We used a 25 mL Schlenk tube equipped with a magnetic stir bar and added N-phenylpicolinamide derivative 1 (0.2 mmol), sodium sulfinate 2 (0.4 mmol), Cu_xO_y@CS-400 (20 mg), Ag₂CO₃ (20 mol%), and K₂S₂O₈ (2.0 equiv.) in acetone/H₂O (1:1) (3.0 mL). The resulting mixture was stirred at room temperature for 3 h in air. After completion, the mixture was added to H₂O (20 mL) and extracted three times with ethyl acetate (10 mL). The combined organic layer was dried over anhydrous Na₂SO₄ and filtered.
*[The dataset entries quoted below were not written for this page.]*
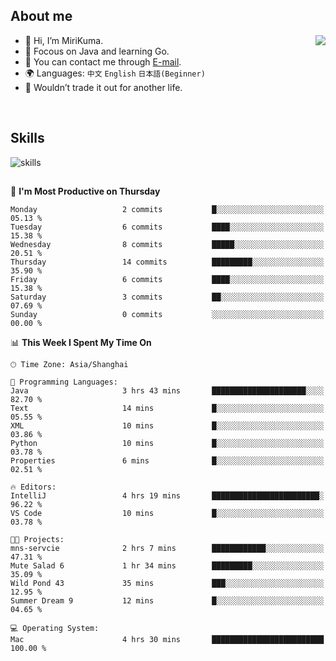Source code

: ## About me

<img align="right" src="https://github-readme-stats.vercel.app/api?username=MiriKuma&theme=radical"/>

- 👋 Hi, I’m MiriKuma.
- 📖 Focous on Java and learning Go.
- 📩 You can contact me through [E-mail](mailto:superkuma874@gmail.com).
- 🌍 Languages: `中文` `English` `日本語(Beginner)`
- 🌟 Wouldn’t trade it out for another life.

<br/>

## Skills
![skills](https://skillicons.dev/icons?i=java,py,mysql,mongodb,redis,rocket,kafka,spring,maven,git,github,linux,md,idea,vscode,postman&perline=8)


<!-- ![Java](https://img.shields.io/badge/java-%23ED8B00.svg?style=for-the-badge&logo=java&logoColor=white) -->
<!-- ![Python](https://img.shields.io/badge/python-3670A0?style=for-the-badge&logo=python&logoColor=ffdd54) -->
<!-- ![MySQL](https://img.shields.io/badge/mysql-%2300f.svg?style=for-the-badge&logo=mysql&logoColor=white) -->
<!-- ![MongoDB](https://img.shields.io/badge/MongoDB-%234ea94b.svg?style=for-the-badge&logo=mongodb&logoColor=white) -->
<!-- ![Redis](https://img.shields.io/badge/redis-%23DD0031.svg?style=for-the-badge&logo=redis&logoColor=white) -->
<!-- ![ElasticSearch](https://img.shields.io/badge/-ElasticSearch-005571?style=for-the-badge&logo=elasticsearch) -->
<!-- ![Spring](https://img.shields.io/badge/spring-%236DB33F.svg?style=for-the-badge&logo=spring&logoColor=white) -->
<!-- ![Linux](https://img.shields.io/badge/Linux-FCC624?style=for-the-badge&logo=linux&logoColor=black) -->
<!-- ![Git](https://img.shields.io/badge/git-%23F05033.svg?style=for-the-badge&logo=git&logoColor=white) -->
<!-- ![Apache Maven](https://img.shields.io/badge/Apache%20Maven-C71A36?style=for-the-badge&logo=Apache%20Maven&logoColor=white) -->
<!-- ![Apache Kafka](https://img.shields.io/badge/Apache%20Kafka-000?style=for-the-badge&logo=apachekafka) -->
<!-- ![Markdown](https://img.shields.io/badge/markdown-%23000000.svg?style=for-the-badge&logo=markdown&logoColor=white) -->


## 

<!--START_SECTION:waka-->
📅 **I'm Most Productive on Thursday** 

```text
Monday                   2 commits           █░░░░░░░░░░░░░░░░░░░░░░░░   05.13 % 
Tuesday                  6 commits           ████░░░░░░░░░░░░░░░░░░░░░   15.38 % 
Wednesday                8 commits           █████░░░░░░░░░░░░░░░░░░░░   20.51 % 
Thursday                 14 commits          █████████░░░░░░░░░░░░░░░░   35.90 % 
Friday                   6 commits           ████░░░░░░░░░░░░░░░░░░░░░   15.38 % 
Saturday                 3 commits           ██░░░░░░░░░░░░░░░░░░░░░░░   07.69 % 
Sunday                   0 commits           ░░░░░░░░░░░░░░░░░░░░░░░░░   00.00 % 
```


📊 **This Week I Spent My Time On** 

```text
🕑︎ Time Zone: Asia/Shanghai

💬 Programming Languages: 
Java                     3 hrs 43 mins       █████████████████████░░░░   82.70 % 
Text                     14 mins             █░░░░░░░░░░░░░░░░░░░░░░░░   05.55 % 
XML                      10 mins             █░░░░░░░░░░░░░░░░░░░░░░░░   03.86 % 
Python                   10 mins             █░░░░░░░░░░░░░░░░░░░░░░░░   03.78 % 
Properties               6 mins              █░░░░░░░░░░░░░░░░░░░░░░░░   02.51 % 

🔥 Editors: 
IntelliJ                 4 hrs 19 mins       ████████████████████████░   96.22 % 
VS Code                  10 mins             █░░░░░░░░░░░░░░░░░░░░░░░░   03.78 % 

🐱‍💻 Projects: 
mns-servcie              2 hrs 7 mins        ████████████░░░░░░░░░░░░░   47.31 % 
Mute Salad 6             1 hr 34 mins        █████████░░░░░░░░░░░░░░░░   35.09 % 
Wild Pond 43             35 mins             ███░░░░░░░░░░░░░░░░░░░░░░   12.95 % 
Summer Dream 9           12 mins             █░░░░░░░░░░░░░░░░░░░░░░░░   04.65 % 

💻 Operating System: 
Mac                      4 hrs 30 mins       █████████████████████████   100.00 % 
```


<!--END_SECTION:waka-->

<!---
MiriKuma/MiriKuma is a ✨ special ✨ repository because its `README.md` (this file) appears on your GitHub profile.
You can click the Preview link to take a look at your changes.
--->
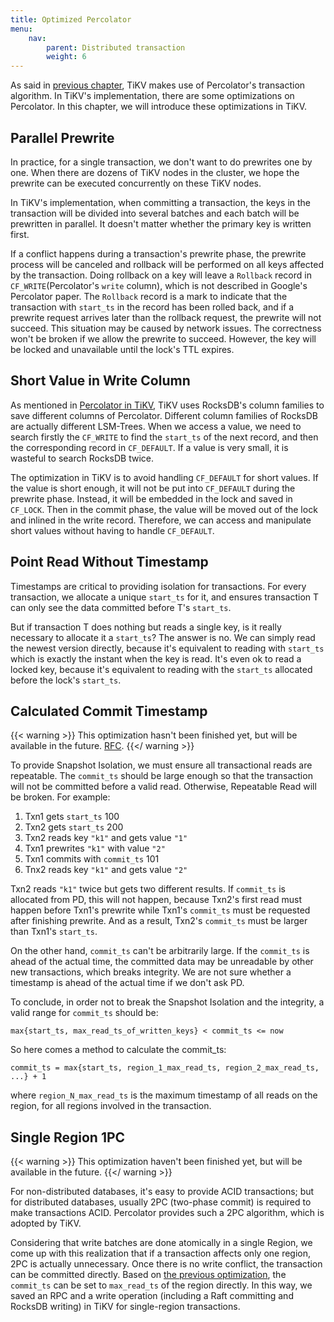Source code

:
 ```yaml
---
title: Optimized Percolator
menu:
    nav:
        parent: Distributed transaction
        weight: 6
---
```


As said in [previous chapter](../percolator), TiKV makes use of Percolator's transaction algorithm. In TiKV's implementation, there are some optimizations on Percolator. In this chapter, we will introduce these optimizations in TiKV.

## Parallel Prewrite

In practice, for a single transaction, we don't want to do prewrites one by one. When there are dozens of TiKV nodes in the cluster, we hope the prewrite can be executed concurrently on these TiKV nodes.

In TiKV's implementation, when committing a transaction, the keys in the transaction will be divided into several batches and each batch will be prewritten in parallel. It doesn't matter whether the primary key is written first.

If a conflict happens during a transaction's prewrite phase, the prewrite process will be canceled and rollback will be performed on all keys affected by the transaction. Doing rollback on a key will leave a `Rollback` record in `CF_WRITE`(Percolator's `write` column), which is not described in Google's Percolator paper. The `Rollback` record is a mark to indicate that the transaction with `start_ts` in the record has been rolled back, and if a prewrite request arrives later than the rollback request, the prewrite will not succeed. This situation may be caused by network issues. The correctness won't be broken if we allow the prewrite to succeed. However, the key will be locked and unavailable until the lock's TTL expires.

## Short Value in Write Column

As mentioned in [Percolator in TiKV](../percolator/#percolator-in-tikv), TiKV uses RocksDB's column families to save different columns of Percolator. Different column families of RocksDB are actually different LSM-Trees. When we access a value, we need to search firstly the `CF_WRITE` to find the `start_ts` of the next record, and then the corresponding record in `CF_DEFAULT`. If a value is very small, it is wasteful to search RocksDB twice.

The optimization in TiKV is to avoid handling `CF_DEFAULT` for short values. If the value is short enough, it will not be put into `CF_DEFAULT` during the prewrite phase. Instead, it will be embedded in the lock and saved in `CF_LOCK`. Then in the commit phase, the value will be moved out of the lock and inlined in the write record. Therefore, we can access and manipulate short values without having to handle `CF_DEFAULT`.

## Point Read Without Timestamp

Timestamps are critical to providing isolation for transactions. For every transaction, we allocate a unique `start_ts` for it, and ensures transaction T can only see the data committed before T's `start_ts`.

But if transaction T does nothing but reads a single key, is it really necessary to allocate it a `start_ts`? The answer is no. We can simply read the newest version directly, because it's equivalent to reading with `start_ts` which is exactly the instant when the key is read. It's even ok to read a locked key, because it's equivalent to reading with the `start_ts` allocated before the lock's `start_ts`.

## Calculated Commit Timestamp

{{< warning >}}
This optimization hasn't been finished yet, but will be available in the future. [RFC](https://github.com/tikv/rfcs/pull/25).
{{</ warning >}}

To provide Snapshot Isolation, we must ensure all transactional reads are
repeatable. The `commit_ts` should be large enough so that the transaction will
not be committed before a valid read. Otherwise, Repeatable Read will be broken.
For example:

1. Txn1 gets `start_ts` 100
2. Txn2 gets `start_ts` 200
3. Txn2 reads key `"k1"` and gets value `"1"`
4. Txn1 prewrites `"k1"` with value `"2"`
5. Txn1 commits with `commit_ts` 101
6. Tnx2 reads key `"k1"` and gets value `"2"`

Txn2 reads `"k1"` twice but gets two different results. If `commit_ts` is
allocated from PD, this will not happen, because Txn2's first read must happen
before Txn1's prewrite while Txn1's `commit_ts` must be requested after
finishing prewrite. And as a result, Txn2's `commit_ts` must be larger than
Txn1's `start_ts`.

On the other hand, `commit_ts` can't be arbitrarily large. If the `commit_ts` is
ahead of the actual time, the committed data may be unreadable by other new
transactions, which breaks integrity. We are not sure whether a timestamp is
ahead of the actual time if we don't ask PD.

To conclude, in order not to break the Snapshot Isolation and the integrity, a
valid range for `commit_ts` should be:

```text
max{start_ts, max_read_ts_of_written_keys} < commit_ts <= now
```

So here comes a method to calculate the commit_ts:

```text
commit_ts = max{start_ts, region_1_max_read_ts, region_2_max_read_ts, ...} + 1
```

where `region_N_max_read_ts` is the maximum timestamp of all reads on the
region, for all regions involved in the transaction.

## Single Region 1PC

{{< warning >}}
This optimization haven't been finished yet, but will be available in the future.
{{</ warning >}}

For non-distributed databases, it's easy to provide ACID transactions; but for distributed databases, usually 2PC (two-phase commit) is required to make transactions ACID. Percolator provides such a 2PC algorithm, which is adopted by TiKV.

Considering that write batches are done atomically in a single Region, we come up with this realization that if a transaction affects only one region, 2PC is actually unnecessary. Once there is no write conflict, the transaction can be committed directly. Based on [the previous optimization](#calculated-commit-ts), the `commit_ts` can be set to `max_read_ts` of the region directly. In this way, we saved an RPC and a write operation (including a Raft committing and RocksDB writing) in TiKV for single-region transactions.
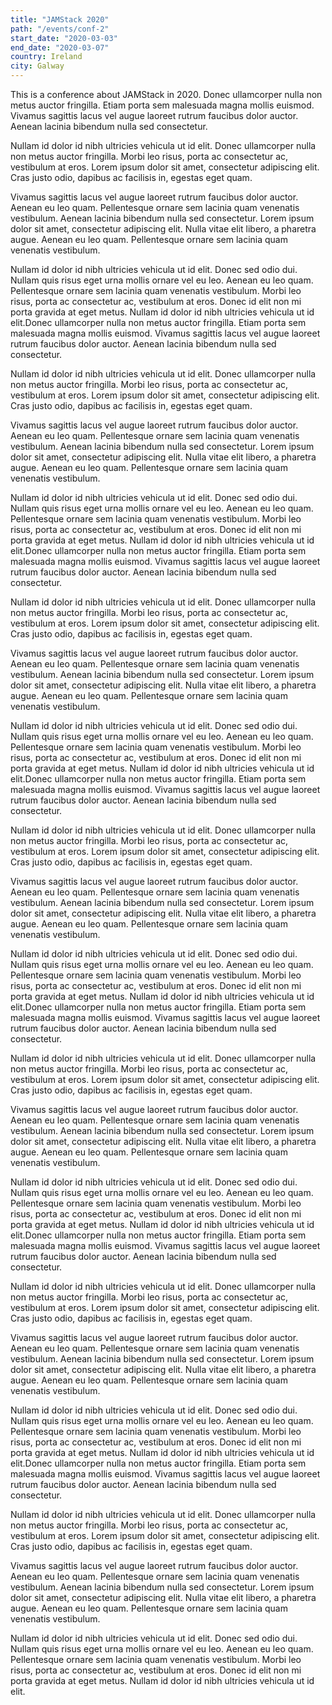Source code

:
 ```yaml
---
title: "JAMStack 2020"
path: "/events/conf-2"
start_date: "2020-03-03"
end_date: "2020-03-07"
country: Ireland
city: Galway
---
```


This is a conference about JAMStack in 2020. Donec ullamcorper nulla non metus auctor fringilla. Etiam porta sem malesuada magna mollis euismod. Vivamus sagittis lacus vel augue laoreet rutrum faucibus dolor auctor. Aenean lacinia bibendum nulla sed consectetur.

Nullam id dolor id nibh ultricies vehicula ut id elit. Donec ullamcorper nulla non metus auctor fringilla. Morbi leo risus, porta ac consectetur ac, vestibulum at eros. Lorem ipsum dolor sit amet, consectetur adipiscing elit. Cras justo odio, dapibus ac facilisis in, egestas eget quam.

Vivamus sagittis lacus vel augue laoreet rutrum faucibus dolor auctor. Aenean eu leo quam. Pellentesque ornare sem lacinia quam venenatis vestibulum. Aenean lacinia bibendum nulla sed consectetur. Lorem ipsum dolor sit amet, consectetur adipiscing elit. Nulla vitae elit libero, a pharetra augue. Aenean eu leo quam. Pellentesque ornare sem lacinia quam venenatis vestibulum.

Nullam id dolor id nibh ultricies vehicula ut id elit. Donec sed odio dui. Nullam quis risus eget urna mollis ornare vel eu leo. Aenean eu leo quam. Pellentesque ornare sem lacinia quam venenatis vestibulum. Morbi leo risus, porta ac consectetur ac, vestibulum at eros. Donec id elit non mi porta gravida at eget metus. Nullam id dolor id nibh ultricies vehicula ut id elit.Donec ullamcorper nulla non metus auctor fringilla. Etiam porta sem malesuada magna mollis euismod. Vivamus sagittis lacus vel augue laoreet rutrum faucibus dolor auctor. Aenean lacinia bibendum nulla sed consectetur.

Nullam id dolor id nibh ultricies vehicula ut id elit. Donec ullamcorper nulla non metus auctor fringilla. Morbi leo risus, porta ac consectetur ac, vestibulum at eros. Lorem ipsum dolor sit amet, consectetur adipiscing elit. Cras justo odio, dapibus ac facilisis in, egestas eget quam.

Vivamus sagittis lacus vel augue laoreet rutrum faucibus dolor auctor. Aenean eu leo quam. Pellentesque ornare sem lacinia quam venenatis vestibulum. Aenean lacinia bibendum nulla sed consectetur. Lorem ipsum dolor sit amet, consectetur adipiscing elit. Nulla vitae elit libero, a pharetra augue. Aenean eu leo quam. Pellentesque ornare sem lacinia quam venenatis vestibulum.

Nullam id dolor id nibh ultricies vehicula ut id elit. Donec sed odio dui. Nullam quis risus eget urna mollis ornare vel eu leo. Aenean eu leo quam. Pellentesque ornare sem lacinia quam venenatis vestibulum. Morbi leo risus, porta ac consectetur ac, vestibulum at eros. Donec id elit non mi porta gravida at eget metus. Nullam id dolor id nibh ultricies vehicula ut id elit.Donec ullamcorper nulla non metus auctor fringilla. Etiam porta sem malesuada magna mollis euismod. Vivamus sagittis lacus vel augue laoreet rutrum faucibus dolor auctor. Aenean lacinia bibendum nulla sed consectetur.

Nullam id dolor id nibh ultricies vehicula ut id elit. Donec ullamcorper nulla non metus auctor fringilla. Morbi leo risus, porta ac consectetur ac, vestibulum at eros. Lorem ipsum dolor sit amet, consectetur adipiscing elit. Cras justo odio, dapibus ac facilisis in, egestas eget quam.

Vivamus sagittis lacus vel augue laoreet rutrum faucibus dolor auctor. Aenean eu leo quam. Pellentesque ornare sem lacinia quam venenatis vestibulum. Aenean lacinia bibendum nulla sed consectetur. Lorem ipsum dolor sit amet, consectetur adipiscing elit. Nulla vitae elit libero, a pharetra augue. Aenean eu leo quam. Pellentesque ornare sem lacinia quam venenatis vestibulum.

Nullam id dolor id nibh ultricies vehicula ut id elit. Donec sed odio dui. Nullam quis risus eget urna mollis ornare vel eu leo. Aenean eu leo quam. Pellentesque ornare sem lacinia quam venenatis vestibulum. Morbi leo risus, porta ac consectetur ac, vestibulum at eros. Donec id elit non mi porta gravida at eget metus. Nullam id dolor id nibh ultricies vehicula ut id elit.Donec ullamcorper nulla non metus auctor fringilla. Etiam porta sem malesuada magna mollis euismod. Vivamus sagittis lacus vel augue laoreet rutrum faucibus dolor auctor. Aenean lacinia bibendum nulla sed consectetur.

Nullam id dolor id nibh ultricies vehicula ut id elit. Donec ullamcorper nulla non metus auctor fringilla. Morbi leo risus, porta ac consectetur ac, vestibulum at eros. Lorem ipsum dolor sit amet, consectetur adipiscing elit. Cras justo odio, dapibus ac facilisis in, egestas eget quam.

Vivamus sagittis lacus vel augue laoreet rutrum faucibus dolor auctor. Aenean eu leo quam. Pellentesque ornare sem lacinia quam venenatis vestibulum. Aenean lacinia bibendum nulla sed consectetur. Lorem ipsum dolor sit amet, consectetur adipiscing elit. Nulla vitae elit libero, a pharetra augue. Aenean eu leo quam. Pellentesque ornare sem lacinia quam venenatis vestibulum.

Nullam id dolor id nibh ultricies vehicula ut id elit. Donec sed odio dui. Nullam quis risus eget urna mollis ornare vel eu leo. Aenean eu leo quam. Pellentesque ornare sem lacinia quam venenatis vestibulum. Morbi leo risus, porta ac consectetur ac, vestibulum at eros. Donec id elit non mi porta gravida at eget metus. Nullam id dolor id nibh ultricies vehicula ut id elit.Donec ullamcorper nulla non metus auctor fringilla. Etiam porta sem malesuada magna mollis euismod. Vivamus sagittis lacus vel augue laoreet rutrum faucibus dolor auctor. Aenean lacinia bibendum nulla sed consectetur.

Nullam id dolor id nibh ultricies vehicula ut id elit. Donec ullamcorper nulla non metus auctor fringilla. Morbi leo risus, porta ac consectetur ac, vestibulum at eros. Lorem ipsum dolor sit amet, consectetur adipiscing elit. Cras justo odio, dapibus ac facilisis in, egestas eget quam.

Vivamus sagittis lacus vel augue laoreet rutrum faucibus dolor auctor. Aenean eu leo quam. Pellentesque ornare sem lacinia quam venenatis vestibulum. Aenean lacinia bibendum nulla sed consectetur. Lorem ipsum dolor sit amet, consectetur adipiscing elit. Nulla vitae elit libero, a pharetra augue. Aenean eu leo quam. Pellentesque ornare sem lacinia quam venenatis vestibulum.

Nullam id dolor id nibh ultricies vehicula ut id elit. Donec sed odio dui. Nullam quis risus eget urna mollis ornare vel eu leo. Aenean eu leo quam. Pellentesque ornare sem lacinia quam venenatis vestibulum. Morbi leo risus, porta ac consectetur ac, vestibulum at eros. Donec id elit non mi porta gravida at eget metus. Nullam id dolor id nibh ultricies vehicula ut id elit.Donec ullamcorper nulla non metus auctor fringilla. Etiam porta sem malesuada magna mollis euismod. Vivamus sagittis lacus vel augue laoreet rutrum faucibus dolor auctor. Aenean lacinia bibendum nulla sed consectetur.

Nullam id dolor id nibh ultricies vehicula ut id elit. Donec ullamcorper nulla non metus auctor fringilla. Morbi leo risus, porta ac consectetur ac, vestibulum at eros. Lorem ipsum dolor sit amet, consectetur adipiscing elit. Cras justo odio, dapibus ac facilisis in, egestas eget quam.

Vivamus sagittis lacus vel augue laoreet rutrum faucibus dolor auctor. Aenean eu leo quam. Pellentesque ornare sem lacinia quam venenatis vestibulum. Aenean lacinia bibendum nulla sed consectetur. Lorem ipsum dolor sit amet, consectetur adipiscing elit. Nulla vitae elit libero, a pharetra augue. Aenean eu leo quam. Pellentesque ornare sem lacinia quam venenatis vestibulum.

Nullam id dolor id nibh ultricies vehicula ut id elit. Donec sed odio dui. Nullam quis risus eget urna mollis ornare vel eu leo. Aenean eu leo quam. Pellentesque ornare sem lacinia quam venenatis vestibulum. Morbi leo risus, porta ac consectetur ac, vestibulum at eros. Donec id elit non mi porta gravida at eget metus. Nullam id dolor id nibh ultricies vehicula ut id elit.Donec ullamcorper nulla non metus auctor fringilla. Etiam porta sem malesuada magna mollis euismod. Vivamus sagittis lacus vel augue laoreet rutrum faucibus dolor auctor. Aenean lacinia bibendum nulla sed consectetur.

Nullam id dolor id nibh ultricies vehicula ut id elit. Donec ullamcorper nulla non metus auctor fringilla. Morbi leo risus, porta ac consectetur ac, vestibulum at eros. Lorem ipsum dolor sit amet, consectetur adipiscing elit. Cras justo odio, dapibus ac facilisis in, egestas eget quam.

Vivamus sagittis lacus vel augue laoreet rutrum faucibus dolor auctor. Aenean eu leo quam. Pellentesque ornare sem lacinia quam venenatis vestibulum. Aenean lacinia bibendum nulla sed consectetur. Lorem ipsum dolor sit amet, consectetur adipiscing elit. Nulla vitae elit libero, a pharetra augue. Aenean eu leo quam. Pellentesque ornare sem lacinia quam venenatis vestibulum.

Nullam id dolor id nibh ultricies vehicula ut id elit. Donec sed odio dui. Nullam quis risus eget urna mollis ornare vel eu leo. Aenean eu leo quam. Pellentesque ornare sem lacinia quam venenatis vestibulum. Morbi leo risus, porta ac consectetur ac, vestibulum at eros. Donec id elit non mi porta gravida at eget metus. Nullam id dolor id nibh ultricies vehicula ut id elit.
After the solvent was evaporated in a vacuum, the residue was purified by silica gel column chromatography using petroleum ether/ethyl acetate as a detergent to obtain pure product 3.

4. Conclusions

In conclusion, the remote C–H sulfonylation of anilines with sodium sulfinate at room temperature was facilitated by a biomass-based Cu_xO_y@CS-400 catalyst, which could be recycled and produced the required products in moderate to good yields. The technique exhibited many advantages, including straightforward and gentle reaction conditions, a small impact on the environment, reduced energy consumption, and excellent tolerance towards functional groups. In addition, the control experiments demonstrated the involvement of a radical route in the reaction. More importantly, the catalyst was reutilized five times without a considerable deterioration in catalytic efficiency.